Thursday, 29 July 2010

How to talk to the Kurds?

The Economist reports on increased tension in the Kurdish populated areas of Turkey and Iraq. This is not a new problem but any increase in tension - and potentially violence - would come at a very difficult time for the Turkish government and the AKP ruling party.

From an international perspective, the concern has always been that Turkey - which has the second-largest standing army in NATO - could become too distracted by its campaign against Kurdish guerrillas to fulfil its international commitments. Having said that, while Turkish troops play important roles in ISAF, KFOR and EUFOR Althea, in terms of numbers their contributions are not (proportionately) among the most significant.

There are other - very real - possibilities which could arise from increased tension and/or violence between the Turkish Army and the PKK (Kurdistan Workers' Party). There is the fear of increased conflict between Turkey and Kurds across the border in Iraq, just as the US is drawing down its presence in Iraq. Moreover, as the Economist article points out, any PKK resurgence would leave Prime Minister Erdogan in a very difficult position.
As next July’s parliamentary elections draw nearer, Turkey’s prime minister, Recep Tayyip Erdogan, is unlikely to risk nationalist ire by openly talking to a group deemed by Turkey and its Western allies to be terrorists. On the other hand, as Mr Erdogan knows, abandoning reform in favour of war will only strengthen the hand of his opponents within the army. He is, as an old Turkish saying goes, holding a stick with shit at both ends.
That is reason enough for the international community to be concerned at this potential development - and also reason enough for the international community to encourage and/or pressure Turkey to solve this as reasonably and effectively as possible, admittedly not an easy task.

On that subject, there are some questions to raise. The article states that secret talks have been going on with Abdullah Ocalan. While it may well be true that he retains huge support and affection from the rank-and-file, the fact remains that he has been in solitary confinement for eleven years. How can he be expected to have a clear understanding of the situation on the ground as it is now? Does he know the mood among the Kurdish rank-and-file (a different generation from the one he knew)? Does he know the key players on his side and on the Turkish side? Does he know the public mood in Turkey, notably in the context of next year's elections?

Furthermore, these secret talks have apparently been led by security and intelligence operatives and the PKK have - understandably and rightly - stated that they want to talk to politicians.

One could make a comparison to the discussions held in Algiers in 1989 between ETA and the Spanish government.
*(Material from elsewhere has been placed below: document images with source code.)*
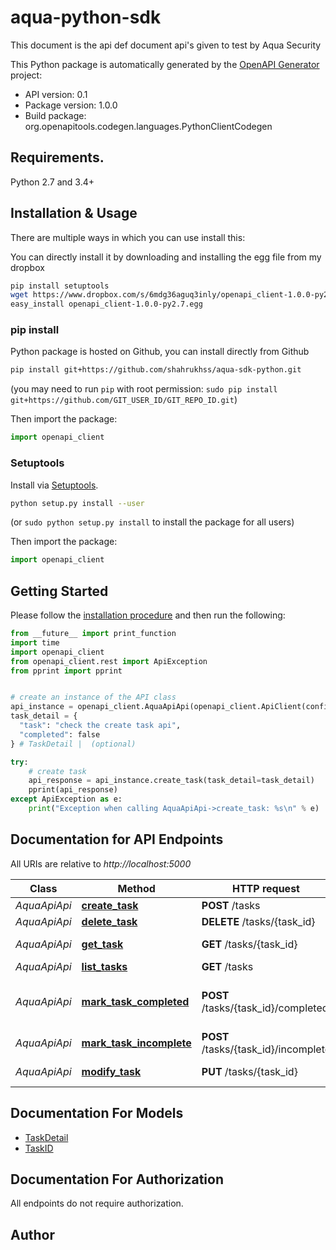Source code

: # aqua-python-sdk
This document is the api def document api's given to test by Aqua Security

This Python package is automatically generated by the [OpenAPI Generator](https://openapi-generator.tech) project:

- API version: 0.1
- Package version: 1.0.0
- Build package: org.openapitools.codegen.languages.PythonClientCodegen

## Requirements.

Python 2.7 and 3.4+

## Installation & Usage
There are multiple ways in which you can use install this:

You can directly install it by downloading and installing the egg file from my dropbox
```sh
pip install setuptools
wget https://www.dropbox.com/s/6mdg36aguq3inly/openapi_client-1.0.0-py2.7.egg
easy_install openapi_client-1.0.0-py2.7.egg
```

### pip install

Python package is hosted on Github, you can install directly from Github

```sh
pip install git+https://github.com/shahrukhss/aqua-sdk-python.git
```
(you may need to run `pip` with root permission: `sudo pip install git+https://github.com/GIT_USER_ID/GIT_REPO_ID.git`)

Then import the package:
```python
import openapi_client 
```

### Setuptools

Install via [Setuptools](http://pypi.python.org/pypi/setuptools).

```sh
python setup.py install --user
```
(or `sudo python setup.py install` to install the package for all users)

Then import the package:
```python
import openapi_client
```

## Getting Started

Please follow the [installation procedure](#installation--usage) and then run the following:

```python
from __future__ import print_function
import time
import openapi_client
from openapi_client.rest import ApiException
from pprint import pprint


# create an instance of the API class
api_instance = openapi_client.AquaApiApi(openapi_client.ApiClient(configuration))
task_detail = {
  "task": "check the create task api",
  "completed": false
} # TaskDetail |  (optional)

try:
    # create task
    api_response = api_instance.create_task(task_detail=task_detail)
    pprint(api_response)
except ApiException as e:
    print("Exception when calling AquaApiApi->create_task: %s\n" % e)

```

## Documentation for API Endpoints

All URIs are relative to *http://localhost:5000*

Class | Method | HTTP request | Description
------------ | ------------- | ------------- | -------------
*AquaApiApi* | [**create_task**](docs/AquaApiApi.md#create_task) | **POST** /tasks | create task
*AquaApiApi* | [**delete_task**](docs/AquaApiApi.md#delete_task) | **DELETE** /tasks/{task_id} | delete task
*AquaApiApi* | [**get_task**](docs/AquaApiApi.md#get_task) | **GET** /tasks/{task_id} | get the task details
*AquaApiApi* | [**list_tasks**](docs/AquaApiApi.md#list_tasks) | **GET** /tasks | listing taks
*AquaApiApi* | [**mark_task_completed**](docs/AquaApiApi.md#mark_task_completed) | **POST** /tasks/{task_id}/completed | Mark existing task as completed
*AquaApiApi* | [**mark_task_incomplete**](docs/AquaApiApi.md#mark_task_incomplete) | **POST** /tasks/{task_id}/incomplete | mark task incomplete
*AquaApiApi* | [**modify_task**](docs/AquaApiApi.md#modify_task) | **PUT** /tasks/{task_id} | modify tasks


## Documentation For Models

 - [TaskDetail](docs/TaskDetail.md)
 - [TaskID](docs/TaskID.md)


## Documentation For Authorization

 All endpoints do not require authorization.

## Author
ETA were represented by Antonio Etxebeste, who was released from prison for the occasion. The Spanish government was represented by the Interior Minister, José Luis Corcuera, but also by Rafael Vera, director of State security, who was said to have close links to the government black ops unit known as the GAL. Vera had previously participated in discussions with ETA, also in Algiers, accompanied by Jorge Argote, a lawyer who had defended men accused of torturing ETA prisoners, and Jesus Martinez Torres, chief of intelligence for the national police, who was suspected of actually having participated in torture.

With interlocutors like that, it is no surprise that the talks went nowhere but the real point is that the Spanish government and ETA alike displayed a failure to recognise the political nature of the problem. Both sides sent in security and/or intelligence operatives (on the ETA side, Etxebeste was accompanied by two operatives from the Madrid commando) who neither understood nor cared to understand the political realities of the situation or public opinion in the Basque country and in Spain (ETA's lack of political nous is a subject previously covered on this blog).

That is an approach which the Turkish government would do well to avoid - assuming that it is serious about finding some kind of solution to the Kurdish issue - but also because, as the Economist points out, if they let the military and security apparatus of the State take the lead then the civilian government could find itself undermined in the ongoing existential debate over what kind of State Turkey should be.